╭─ DATASET CONTENT
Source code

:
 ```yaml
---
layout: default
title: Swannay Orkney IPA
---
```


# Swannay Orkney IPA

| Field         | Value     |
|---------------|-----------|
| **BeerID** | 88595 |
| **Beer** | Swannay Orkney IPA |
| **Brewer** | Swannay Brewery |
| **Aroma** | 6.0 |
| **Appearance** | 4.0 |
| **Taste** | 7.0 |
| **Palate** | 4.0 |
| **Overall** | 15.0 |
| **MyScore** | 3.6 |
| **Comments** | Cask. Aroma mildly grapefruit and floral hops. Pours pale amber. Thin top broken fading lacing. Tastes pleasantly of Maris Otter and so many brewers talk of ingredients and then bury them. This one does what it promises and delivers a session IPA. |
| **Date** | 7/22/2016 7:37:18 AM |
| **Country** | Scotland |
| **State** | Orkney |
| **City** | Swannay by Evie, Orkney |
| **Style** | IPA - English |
╰─
Please write out the entries exactly, keeping every line intact.

### ANSWER BELOW
Source code

:
 ```yaml
---
layout: default
title: Swannay Orkney IPA
---
```


# Swannay Orkney IPA

| Field         | Value     |
|---------------|-----------|
| **BeerID** | 88595 |
| **Beer** | Swannay Orkney IPA |
| **Brewer** | Swannay Brewery |
| **Aroma** | 6.0 |
| **Appearance** | 4.0 |
| **Taste** | 7.0 |
| **Palate** | 4.0 |
| **Overall** | 15.0 |
| **MyScore** | 3.6 |
| **Comments** | Cask. Aroma mildly grapefruit and floral hops. Pours pale amber. Thin top broken fading lacing. Tastes pleasantly of Maris Otter and so many brewers talk of ingredients and then bury them. This one does what it promises and delivers a session IPA. |
| **Date** | 7/22/2016 7:37:18 AM |
| **Country** | Scotland |
| **State** | Orkney |
| **City** | Swannay by Evie, Orkney |
| **Style** | IPA - English |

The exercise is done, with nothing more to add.